ESS networking requirements

In any scenario you must have an EMS node and a management switch. The management switch must be split into two VLANs.

Management VLAN
Service/FSP VLAN
Note: To future proof your environment for ESS 3200, modify any existing management switches to the new VLAN configuration. For more information, see Switch VLAN configuration instructions.

You also need a high-speed switch (IB or Ethernet) for cluster communication.

ESS 3000

POWER9 EMS

It is recommended have a POWER9 EMS with ESS 3000. If you have a legacy environment (POWER8), you cannot update to 6.2.x.x. End of change

If you are using an ESS 3000 with a POWER9 EMS:
- C11-T1 must be connected on the EMS to the management VLAN.
- Port 1 on each ESS 3000 canister must be connected to the management VLAN.
- C11-T2 must be connected on the EMS to the FSP VLAN.
- HMC1 must be connected on the EMS to the FSP VLAN.

Note: It is highly recommended that you connect C11-T3 to a campus connection or run an additional management connection. This is not a requirement but allows for a simple way to access the EMS and maintain a connection when the container starts.

ESS 5000 or ESS 3200

POWER9 EMS support only

EMS must have the following connections:

C11-T1 to the management VLAN
C11-T2 to the FSP VLAN
C11-T3 to the campus network (recommended)
HMC1 to the FSP VLAN

ESS 5000 nodes must have the following connections:

C11-T1 to the management VLAN
HMC1 to the FSP VLAN

ESS 3200 nodes must have the following connections:

Single management connection per canister:
- Each connection is split between 2 MAC addresses:
  1. BMC
  2. Operating system
- The BMC connection requires a VLAN tag to be set for proper communication with the EMS node.

ESS 3200 requirements

Management connections
- Shared management port (visible to OS)
BMC connection
- Shared management port (visible to BMC)
- BMC traffic routed via VLAN 101
High-speed connections
- InfiniBand or Ethernet

Management switch

Typically, a 48-port switch
Two VLANs required
- Management VLAN (VLAN 102)
- FSP/BMC VLAN (VLAN101)
ESS 3200/ESS 3500 dedicated trunk ports
- Routes BMC traffic to VLAN 101

Note: The VLANs shown here are default for the IBM Cumulus switch. The VLAN value can be modified according to your environment.

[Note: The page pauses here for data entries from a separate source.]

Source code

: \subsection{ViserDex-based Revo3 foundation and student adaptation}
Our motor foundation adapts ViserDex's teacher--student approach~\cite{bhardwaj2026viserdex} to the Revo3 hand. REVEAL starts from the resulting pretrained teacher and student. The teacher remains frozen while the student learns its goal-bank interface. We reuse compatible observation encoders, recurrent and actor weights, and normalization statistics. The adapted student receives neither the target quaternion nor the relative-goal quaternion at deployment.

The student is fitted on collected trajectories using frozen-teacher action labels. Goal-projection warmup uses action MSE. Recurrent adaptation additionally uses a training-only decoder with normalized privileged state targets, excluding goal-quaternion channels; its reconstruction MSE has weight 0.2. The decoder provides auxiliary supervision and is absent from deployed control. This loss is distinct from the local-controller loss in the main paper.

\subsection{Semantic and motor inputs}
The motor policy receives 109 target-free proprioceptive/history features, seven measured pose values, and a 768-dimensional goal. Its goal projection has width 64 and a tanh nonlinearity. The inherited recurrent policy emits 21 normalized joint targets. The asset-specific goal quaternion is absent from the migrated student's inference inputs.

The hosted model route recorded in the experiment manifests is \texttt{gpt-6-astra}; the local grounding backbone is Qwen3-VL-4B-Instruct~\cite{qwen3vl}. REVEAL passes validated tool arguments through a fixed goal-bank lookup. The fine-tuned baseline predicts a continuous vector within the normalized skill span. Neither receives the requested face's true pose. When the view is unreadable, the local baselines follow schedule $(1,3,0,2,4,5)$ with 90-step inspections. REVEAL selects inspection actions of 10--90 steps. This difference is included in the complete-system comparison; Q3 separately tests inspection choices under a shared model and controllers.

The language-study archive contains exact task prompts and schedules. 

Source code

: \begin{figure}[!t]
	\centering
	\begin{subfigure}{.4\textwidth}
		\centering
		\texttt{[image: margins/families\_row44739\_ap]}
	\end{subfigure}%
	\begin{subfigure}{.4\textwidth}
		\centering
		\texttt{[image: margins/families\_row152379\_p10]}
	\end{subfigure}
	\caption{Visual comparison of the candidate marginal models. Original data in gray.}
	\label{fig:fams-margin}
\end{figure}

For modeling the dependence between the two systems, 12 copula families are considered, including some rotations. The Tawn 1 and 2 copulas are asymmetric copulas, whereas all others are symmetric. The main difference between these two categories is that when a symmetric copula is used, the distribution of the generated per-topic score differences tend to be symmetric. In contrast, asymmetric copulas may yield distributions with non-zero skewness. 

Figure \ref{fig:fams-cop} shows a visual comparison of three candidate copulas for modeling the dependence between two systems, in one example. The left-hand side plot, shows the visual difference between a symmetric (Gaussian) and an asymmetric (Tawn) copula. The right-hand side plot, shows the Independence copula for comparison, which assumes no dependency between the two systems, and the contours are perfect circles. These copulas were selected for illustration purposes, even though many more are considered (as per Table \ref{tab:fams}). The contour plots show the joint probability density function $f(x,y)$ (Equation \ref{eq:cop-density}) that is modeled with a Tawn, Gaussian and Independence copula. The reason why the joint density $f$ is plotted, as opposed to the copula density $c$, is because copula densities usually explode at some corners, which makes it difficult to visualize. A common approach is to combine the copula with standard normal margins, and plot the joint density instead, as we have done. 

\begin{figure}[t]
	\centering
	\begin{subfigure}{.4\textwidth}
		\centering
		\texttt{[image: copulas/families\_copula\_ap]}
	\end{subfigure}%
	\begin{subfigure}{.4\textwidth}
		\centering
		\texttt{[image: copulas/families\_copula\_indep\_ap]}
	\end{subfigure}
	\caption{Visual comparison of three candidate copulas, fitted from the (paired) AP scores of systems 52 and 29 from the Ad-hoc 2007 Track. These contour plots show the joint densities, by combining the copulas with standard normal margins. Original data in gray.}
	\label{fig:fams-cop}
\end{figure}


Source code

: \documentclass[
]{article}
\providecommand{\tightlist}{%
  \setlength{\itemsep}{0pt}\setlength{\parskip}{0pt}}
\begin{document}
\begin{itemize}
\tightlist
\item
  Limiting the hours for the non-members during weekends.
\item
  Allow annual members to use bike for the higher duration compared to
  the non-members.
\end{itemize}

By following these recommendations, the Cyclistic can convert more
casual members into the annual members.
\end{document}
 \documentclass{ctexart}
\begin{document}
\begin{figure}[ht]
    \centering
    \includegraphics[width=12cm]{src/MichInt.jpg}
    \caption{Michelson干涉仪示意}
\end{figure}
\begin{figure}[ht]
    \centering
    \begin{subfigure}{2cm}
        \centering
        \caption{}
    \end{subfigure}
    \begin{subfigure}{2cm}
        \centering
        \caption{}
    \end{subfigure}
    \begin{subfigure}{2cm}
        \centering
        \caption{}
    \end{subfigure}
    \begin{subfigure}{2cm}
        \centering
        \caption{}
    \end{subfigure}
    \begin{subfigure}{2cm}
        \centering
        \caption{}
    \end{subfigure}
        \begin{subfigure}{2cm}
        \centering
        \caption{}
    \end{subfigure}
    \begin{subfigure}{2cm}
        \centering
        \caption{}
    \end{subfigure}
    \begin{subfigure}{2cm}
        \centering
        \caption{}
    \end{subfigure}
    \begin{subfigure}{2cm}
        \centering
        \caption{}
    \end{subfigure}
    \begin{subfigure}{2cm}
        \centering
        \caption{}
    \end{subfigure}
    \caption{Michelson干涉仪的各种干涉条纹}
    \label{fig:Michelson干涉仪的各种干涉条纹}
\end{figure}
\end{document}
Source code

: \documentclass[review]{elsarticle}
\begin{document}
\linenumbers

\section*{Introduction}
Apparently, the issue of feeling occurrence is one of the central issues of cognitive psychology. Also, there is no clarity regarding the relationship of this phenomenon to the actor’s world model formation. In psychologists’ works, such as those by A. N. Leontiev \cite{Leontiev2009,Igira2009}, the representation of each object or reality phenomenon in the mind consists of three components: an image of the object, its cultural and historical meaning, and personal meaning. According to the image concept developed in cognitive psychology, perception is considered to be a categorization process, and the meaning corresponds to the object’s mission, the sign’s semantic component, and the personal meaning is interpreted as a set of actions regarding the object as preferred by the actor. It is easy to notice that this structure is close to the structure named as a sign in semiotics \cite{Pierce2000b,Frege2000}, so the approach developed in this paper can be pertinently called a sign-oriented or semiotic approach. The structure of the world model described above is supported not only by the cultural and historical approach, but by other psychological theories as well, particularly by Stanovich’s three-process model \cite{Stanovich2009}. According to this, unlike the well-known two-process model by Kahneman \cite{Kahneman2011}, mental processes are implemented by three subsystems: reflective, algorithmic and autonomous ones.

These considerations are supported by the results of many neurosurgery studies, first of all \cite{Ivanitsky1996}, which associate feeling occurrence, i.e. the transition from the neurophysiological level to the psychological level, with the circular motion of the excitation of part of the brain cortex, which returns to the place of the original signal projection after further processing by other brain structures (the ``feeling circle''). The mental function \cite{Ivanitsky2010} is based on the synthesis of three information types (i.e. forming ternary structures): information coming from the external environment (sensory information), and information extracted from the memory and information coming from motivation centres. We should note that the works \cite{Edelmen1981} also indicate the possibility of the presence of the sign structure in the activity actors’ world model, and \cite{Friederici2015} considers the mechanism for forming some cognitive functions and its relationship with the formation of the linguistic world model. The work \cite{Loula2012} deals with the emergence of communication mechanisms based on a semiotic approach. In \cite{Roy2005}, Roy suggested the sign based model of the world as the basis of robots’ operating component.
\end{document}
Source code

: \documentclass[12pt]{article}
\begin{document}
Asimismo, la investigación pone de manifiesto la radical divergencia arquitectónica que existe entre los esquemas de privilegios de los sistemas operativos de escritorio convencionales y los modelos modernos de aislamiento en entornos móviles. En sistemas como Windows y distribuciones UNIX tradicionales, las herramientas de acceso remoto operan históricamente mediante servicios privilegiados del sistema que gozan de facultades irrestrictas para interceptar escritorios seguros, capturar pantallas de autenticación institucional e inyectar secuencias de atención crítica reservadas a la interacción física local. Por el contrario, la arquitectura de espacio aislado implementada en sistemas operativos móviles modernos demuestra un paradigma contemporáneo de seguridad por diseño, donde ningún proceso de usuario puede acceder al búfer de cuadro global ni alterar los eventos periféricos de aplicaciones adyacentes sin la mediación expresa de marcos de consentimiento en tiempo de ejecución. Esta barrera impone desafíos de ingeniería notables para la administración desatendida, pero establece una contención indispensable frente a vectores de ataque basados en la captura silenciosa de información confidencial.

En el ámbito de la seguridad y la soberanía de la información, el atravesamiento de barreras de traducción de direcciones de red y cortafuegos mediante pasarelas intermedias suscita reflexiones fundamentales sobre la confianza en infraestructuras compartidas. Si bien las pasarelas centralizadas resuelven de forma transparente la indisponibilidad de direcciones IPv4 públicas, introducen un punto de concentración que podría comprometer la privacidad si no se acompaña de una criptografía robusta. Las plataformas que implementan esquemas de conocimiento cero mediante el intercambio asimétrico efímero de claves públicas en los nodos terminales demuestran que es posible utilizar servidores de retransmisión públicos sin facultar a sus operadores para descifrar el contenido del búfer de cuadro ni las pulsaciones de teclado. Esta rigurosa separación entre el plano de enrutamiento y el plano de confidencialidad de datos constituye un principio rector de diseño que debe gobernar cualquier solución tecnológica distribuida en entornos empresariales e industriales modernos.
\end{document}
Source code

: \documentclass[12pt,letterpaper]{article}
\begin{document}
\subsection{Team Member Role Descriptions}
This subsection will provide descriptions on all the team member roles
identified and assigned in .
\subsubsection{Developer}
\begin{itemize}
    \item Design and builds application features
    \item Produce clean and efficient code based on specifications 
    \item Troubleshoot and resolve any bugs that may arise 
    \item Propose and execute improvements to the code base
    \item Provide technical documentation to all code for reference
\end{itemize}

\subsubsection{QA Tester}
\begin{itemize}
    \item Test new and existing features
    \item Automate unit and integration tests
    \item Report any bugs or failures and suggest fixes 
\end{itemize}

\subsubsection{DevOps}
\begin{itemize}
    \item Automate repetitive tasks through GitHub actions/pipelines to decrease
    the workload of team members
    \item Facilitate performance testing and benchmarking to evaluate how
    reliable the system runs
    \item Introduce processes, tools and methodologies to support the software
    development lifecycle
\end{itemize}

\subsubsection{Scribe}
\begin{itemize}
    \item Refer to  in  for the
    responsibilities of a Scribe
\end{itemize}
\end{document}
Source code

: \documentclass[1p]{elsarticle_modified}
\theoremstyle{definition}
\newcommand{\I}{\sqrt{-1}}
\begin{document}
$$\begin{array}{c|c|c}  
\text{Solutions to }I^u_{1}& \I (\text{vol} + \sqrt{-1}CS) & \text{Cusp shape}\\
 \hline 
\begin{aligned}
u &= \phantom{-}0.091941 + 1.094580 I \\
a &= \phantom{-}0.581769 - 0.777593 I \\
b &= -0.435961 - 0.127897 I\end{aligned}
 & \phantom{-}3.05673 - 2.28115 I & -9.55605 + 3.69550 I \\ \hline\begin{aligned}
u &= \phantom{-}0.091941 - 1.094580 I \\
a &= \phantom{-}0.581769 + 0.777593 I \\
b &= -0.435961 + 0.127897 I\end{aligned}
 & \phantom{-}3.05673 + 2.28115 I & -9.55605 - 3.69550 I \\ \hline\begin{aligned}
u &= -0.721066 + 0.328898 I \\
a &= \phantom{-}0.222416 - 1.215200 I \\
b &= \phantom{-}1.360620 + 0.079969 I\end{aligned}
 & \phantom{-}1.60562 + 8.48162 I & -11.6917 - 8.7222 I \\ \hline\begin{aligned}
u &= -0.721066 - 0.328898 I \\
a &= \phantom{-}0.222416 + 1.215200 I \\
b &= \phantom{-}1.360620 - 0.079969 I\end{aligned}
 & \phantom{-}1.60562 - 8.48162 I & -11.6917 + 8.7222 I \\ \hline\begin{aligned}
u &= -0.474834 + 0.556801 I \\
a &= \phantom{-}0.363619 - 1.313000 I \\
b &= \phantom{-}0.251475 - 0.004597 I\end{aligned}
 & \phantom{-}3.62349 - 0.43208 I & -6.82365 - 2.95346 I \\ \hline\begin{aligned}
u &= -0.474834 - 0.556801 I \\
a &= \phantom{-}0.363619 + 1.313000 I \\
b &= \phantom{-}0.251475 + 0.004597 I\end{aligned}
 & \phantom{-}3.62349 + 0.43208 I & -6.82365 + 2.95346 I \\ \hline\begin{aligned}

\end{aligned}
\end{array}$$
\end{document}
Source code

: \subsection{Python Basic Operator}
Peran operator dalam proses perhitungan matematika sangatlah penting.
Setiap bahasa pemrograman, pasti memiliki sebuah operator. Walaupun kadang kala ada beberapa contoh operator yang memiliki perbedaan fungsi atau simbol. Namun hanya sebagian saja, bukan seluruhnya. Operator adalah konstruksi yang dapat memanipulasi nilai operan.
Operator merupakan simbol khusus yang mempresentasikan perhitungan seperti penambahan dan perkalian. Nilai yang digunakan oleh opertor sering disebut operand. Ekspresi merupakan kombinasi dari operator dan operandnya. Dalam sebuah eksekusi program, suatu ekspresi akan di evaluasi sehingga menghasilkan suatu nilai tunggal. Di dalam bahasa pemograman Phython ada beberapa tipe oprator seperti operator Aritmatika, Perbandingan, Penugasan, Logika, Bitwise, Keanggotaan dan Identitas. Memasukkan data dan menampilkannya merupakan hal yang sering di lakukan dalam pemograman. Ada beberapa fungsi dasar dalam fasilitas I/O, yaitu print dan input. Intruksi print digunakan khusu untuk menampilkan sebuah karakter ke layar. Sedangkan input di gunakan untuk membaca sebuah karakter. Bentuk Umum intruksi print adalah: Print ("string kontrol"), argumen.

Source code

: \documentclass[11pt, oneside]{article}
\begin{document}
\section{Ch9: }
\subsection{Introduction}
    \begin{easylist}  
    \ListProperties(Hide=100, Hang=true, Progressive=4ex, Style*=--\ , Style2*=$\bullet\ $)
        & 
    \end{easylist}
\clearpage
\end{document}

Figure 3. ESS 3200 Ethernet ports and switch

The ports highlighted in green are the ESS 3200 trunk ports. These are special ports that are for the ESS 3200 only. The reason for these ports is that each ESS 3200 canister has a single interface for both the BMC and the OS but unique MAC addresses. By using a VLAN tag, canister BMC MAC addresses are routed to the BMC/FSP/Service VLAN (Default is 101).
IBM racked orders have the switch preconfigured. Only the VLAN tag needs to be set. If you have an existing IBM Cumulus switch or customer supplied switch, it needs to be modified to accommodate the ESS 3200 trunk port requirement. For more information, see Switch VLAN configuration instructions.

Note: It is mandatory that you connect C11-T3 to a campus connection or run an additional management connection. If you do not do this step, you will lose the connection to the EMS node when the container starts.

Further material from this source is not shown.